For both Foam types, SCPS developed a new low cost and high quality patented production process. It is an exclusive process for making Cu Foams.

Cu Foams have two key advantages versus Ni collectors :

• Copper is 8 times more conductive than Ni,
• Copper is 7 times cheaper than Ni.

Copper can be used alone or as an alloy in negative electrodes of alkaline batteries.
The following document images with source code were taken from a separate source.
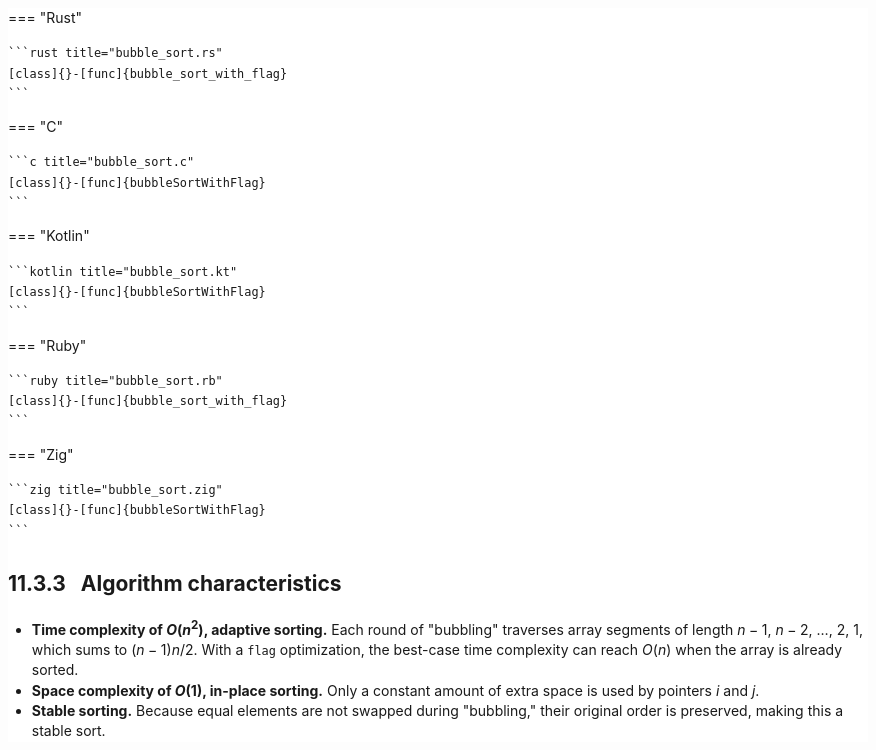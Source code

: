 === "Rust"

    ```rust title="bubble_sort.rs"
    [class]{}-[func]{bubble_sort_with_flag}
    ```

=== "C"

    ```c title="bubble_sort.c"
    [class]{}-[func]{bubbleSortWithFlag}
    ```

=== "Kotlin"

    ```kotlin title="bubble_sort.kt"
    [class]{}-[func]{bubbleSortWithFlag}
    ```

=== "Ruby"

    ```ruby title="bubble_sort.rb"
    [class]{}-[func]{bubble_sort_with_flag}
    ```

=== "Zig"

    ```zig title="bubble_sort.zig"
    [class]{}-[func]{bubbleSortWithFlag}
    ```

## 11.3.3 &nbsp; Algorithm characteristics

- **Time complexity of $O(n^2)$, adaptive sorting.** Each round of "bubbling" traverses array segments of length $n - 1$, $n - 2$, $\dots$, $2$, $1$, which sums to $(n - 1) n / 2$. With a `flag` optimization, the best-case time complexity can reach $O(n)$ when the array is already sorted.
- **Space complexity of $O(1)$, in-place sorting.** Only a constant amount of extra space is used by pointers $i$ and $j$.
- **Stable sorting.** Because equal elements are not swapped during "bubbling," their original order is preserved, making this a stable sort.
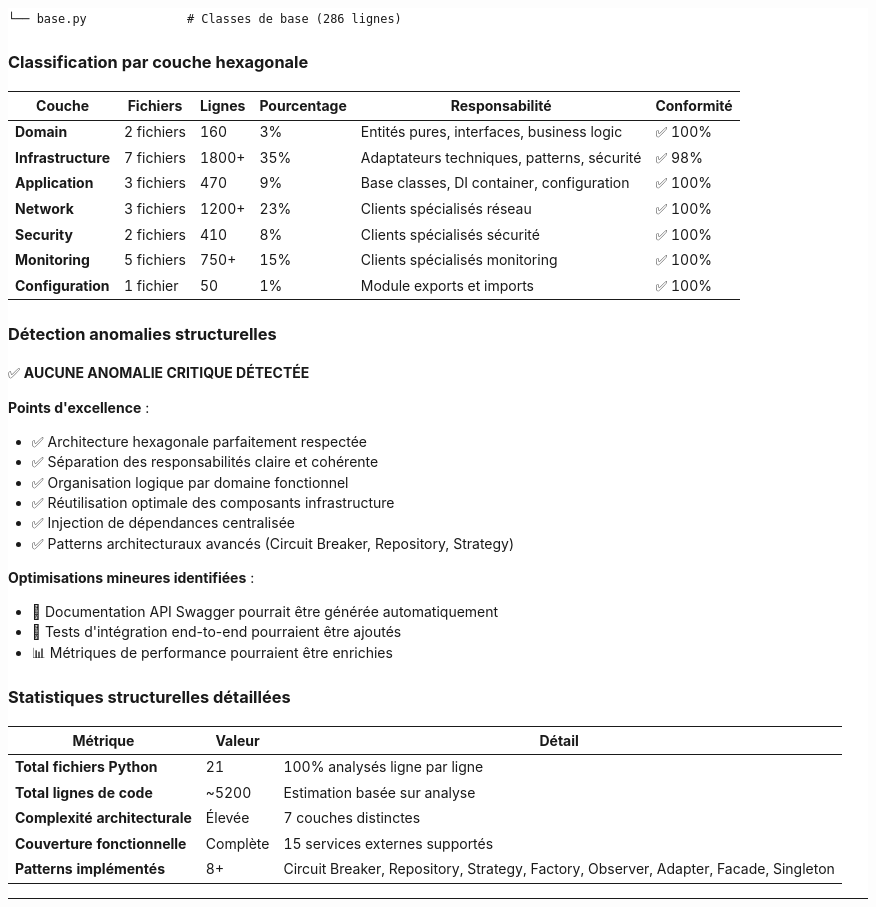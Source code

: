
 ```
└── base.py              # Classes de base (286 lignes)
```

### Classification par couche hexagonale

| Couche | Fichiers | Lignes | Pourcentage | Responsabilité | Conformité |
|--------|----------|--------|-------------|----------------|------------|
| **Domain** | 2 fichiers | 160 | 3% | Entités pures, interfaces, business logic | ✅ 100% |
| **Infrastructure** | 7 fichiers | 1800+ | 35% | Adaptateurs techniques, patterns, sécurité | ✅ 98% |
| **Application** | 3 fichiers | 470 | 9% | Base classes, DI container, configuration | ✅ 100% |
| **Network** | 3 fichiers | 1200+ | 23% | Clients spécialisés réseau | ✅ 100% |
| **Security** | 2 fichiers | 410 | 8% | Clients spécialisés sécurité | ✅ 100% |
| **Monitoring** | 5 fichiers | 750+ | 15% | Clients spécialisés monitoring | ✅ 100% |
| **Configuration** | 1 fichier | 50 | 1% | Module exports et imports | ✅ 100% |

### Détection anomalies structurelles

✅ **AUCUNE ANOMALIE CRITIQUE DÉTECTÉE**

**Points d'excellence** :
- ✅ Architecture hexagonale parfaitement respectée
- ✅ Séparation des responsabilités claire et cohérente  
- ✅ Organisation logique par domaine fonctionnel
- ✅ Réutilisation optimale des composants infrastructure
- ✅ Injection de dépendances centralisée
- ✅ Patterns architecturaux avancés (Circuit Breaker, Repository, Strategy)

**Optimisations mineures identifiées** :
- 📝 Documentation API Swagger pourrait être générée automatiquement
- 🧪 Tests d'intégration end-to-end pourraient être ajoutés
- 📊 Métriques de performance pourraient être enrichies

### Statistiques structurelles détaillées

| Métrique | Valeur | Détail |
|----------|--------|--------|
| **Total fichiers Python** | 21 | 100% analysés ligne par ligne |
| **Total lignes de code** | ~5200 | Estimation basée sur analyse |
| **Complexité architecturale** | Élevée | 7 couches distinctes |
| **Couverture fonctionnelle** | Complète | 15 services externes supportés |
| **Patterns implémentés** | 8+ | Circuit Breaker, Repository, Strategy, Factory, Observer, Adapter, Facade, Singleton |

---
3. Anodic active mass Zinc electrode is a low cost anode.
With the SCPS’ technology, cost of materials of the anodic active mass is one half of the cost of materials of the cathodic active mass (Zn is 12 times cheaper than Ni).

4. Separators
With the SCPS’ technology, there is no “dendritic” growth from the Zn anode.
That makes possible the use of only one layer of microporous membrane, and one layer of non-woven.
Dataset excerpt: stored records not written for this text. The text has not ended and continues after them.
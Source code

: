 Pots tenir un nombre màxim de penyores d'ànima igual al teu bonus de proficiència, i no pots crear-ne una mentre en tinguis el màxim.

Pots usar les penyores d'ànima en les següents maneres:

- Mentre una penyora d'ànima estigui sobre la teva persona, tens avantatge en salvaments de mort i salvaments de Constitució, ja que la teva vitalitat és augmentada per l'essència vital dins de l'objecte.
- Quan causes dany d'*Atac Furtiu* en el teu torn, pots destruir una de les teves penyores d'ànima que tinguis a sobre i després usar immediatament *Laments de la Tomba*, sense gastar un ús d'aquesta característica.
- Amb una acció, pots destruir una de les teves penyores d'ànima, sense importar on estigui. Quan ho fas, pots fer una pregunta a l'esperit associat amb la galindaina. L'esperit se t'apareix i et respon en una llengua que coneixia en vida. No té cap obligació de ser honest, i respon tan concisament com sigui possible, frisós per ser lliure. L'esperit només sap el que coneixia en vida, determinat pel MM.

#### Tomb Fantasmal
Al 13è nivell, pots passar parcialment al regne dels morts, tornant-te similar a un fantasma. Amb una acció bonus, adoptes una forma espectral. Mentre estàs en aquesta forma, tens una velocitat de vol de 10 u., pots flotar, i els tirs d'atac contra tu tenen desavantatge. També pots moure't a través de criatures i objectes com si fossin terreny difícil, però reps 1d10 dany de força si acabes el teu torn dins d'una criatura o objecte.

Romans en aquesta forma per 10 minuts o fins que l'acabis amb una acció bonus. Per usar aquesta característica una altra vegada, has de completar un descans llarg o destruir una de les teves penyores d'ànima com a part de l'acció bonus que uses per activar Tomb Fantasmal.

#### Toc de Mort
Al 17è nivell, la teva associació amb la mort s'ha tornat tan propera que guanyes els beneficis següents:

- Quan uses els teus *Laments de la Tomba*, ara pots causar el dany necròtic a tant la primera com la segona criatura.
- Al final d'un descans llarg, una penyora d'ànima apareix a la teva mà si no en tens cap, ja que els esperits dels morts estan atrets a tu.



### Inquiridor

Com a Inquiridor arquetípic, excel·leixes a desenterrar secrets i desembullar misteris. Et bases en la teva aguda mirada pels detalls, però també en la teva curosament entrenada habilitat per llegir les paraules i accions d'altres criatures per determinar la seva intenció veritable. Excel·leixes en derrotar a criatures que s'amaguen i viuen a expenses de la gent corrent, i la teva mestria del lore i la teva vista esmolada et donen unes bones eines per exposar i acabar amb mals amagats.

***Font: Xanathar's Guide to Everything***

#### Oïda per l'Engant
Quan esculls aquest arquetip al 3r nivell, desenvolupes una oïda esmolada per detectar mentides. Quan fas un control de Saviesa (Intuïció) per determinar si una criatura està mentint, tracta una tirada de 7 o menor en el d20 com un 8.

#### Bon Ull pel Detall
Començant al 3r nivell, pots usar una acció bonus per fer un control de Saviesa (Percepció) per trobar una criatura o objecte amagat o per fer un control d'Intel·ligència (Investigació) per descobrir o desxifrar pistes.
1 – Zinc anode is a combination of a very conductive collector network (copper foam) and of a conductive active mass (with metallic zinc as active material, and with a conductive ceramic powder such as TiN).

2 – SCPS’ NiZn battery has a low internal resistance, because it uses :

• only one layer of microporous separator,
• a concentrated alkaline electrolyte (as for NiCd and NiMH).

SCPS is presently realizing the adaptation of the NiZn system as high power battery for the Hybrid Electric Vehicle application, in collaboration with car makers.

NiZn is a member of the alkaline secondary batteries family, as well as NiCd and NiMH.
NiCd was, and NiMH is produced on a large industrial scale. Their production processes and equipment are well known.

As for upper quality NiCd, and for NiMH, collectors are metallic foams.
The only innovation here, with NiZn, is to use a copper foam (and not a nickel one) for the negative electrode.

Copper foam, with a much higher conductivity, can now be industrially produced at low cost, thanks to the new production process developed by SCPS (see Chapters “Copper foams Production” and “Copper Foam”).

Using these metallic foam collectors, electrodes are plastic-bonded type.
They are produced with similar processes and equipment than those used for making electrodes for NiCd and NiMH batteries, giving the same high level of characteristics reproducibility. The electrolyte is also a concentrated potash solution.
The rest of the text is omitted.